[Data to use]:
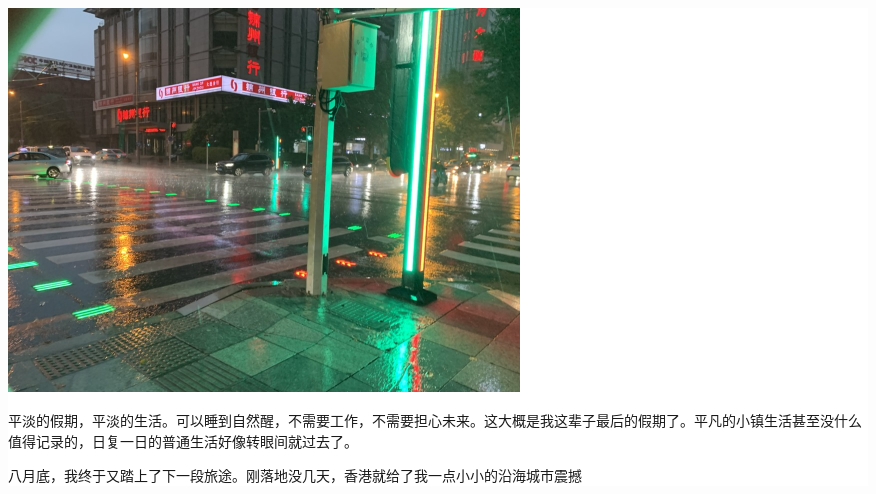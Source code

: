 <img src="/img/2023/iccc.jpeg" alt="iccc" style="zoom:50%;"/>
</div>

平淡的假期，平淡的生活。可以睡到自然醒，不需要工作，不需要担心未来。这大概是我这辈子最后的假期了。平凡的小镇生活甚至没什么值得记录的，日复一日的普通生活好像转眼间就过去了。

八月底，我终于又踏上了下一段旅途。刚落地没几天，香港就给了我一点小小的沿海城市震撼

<div>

[Instructions for the task]:
Without the pictures, copy all of the entries exactly as they appear.

[Final answer]:
Source code

: <img src="/img/2023/iccc.jpeg" alt="iccc" style="zoom:50%;"/>
</div>

平淡的假期，平淡的生活。可以睡到自然醒，不需要工作，不需要担心未来。这大概是我这辈子最后的假期了。平凡的小镇生活甚至没什么值得记录的，日复一日的普通生活好像转眼间就过去了。

八月底，我终于又踏上了下一段旅途。刚落地没几天，香港就给了我一点小小的沿海城市震撼

<div>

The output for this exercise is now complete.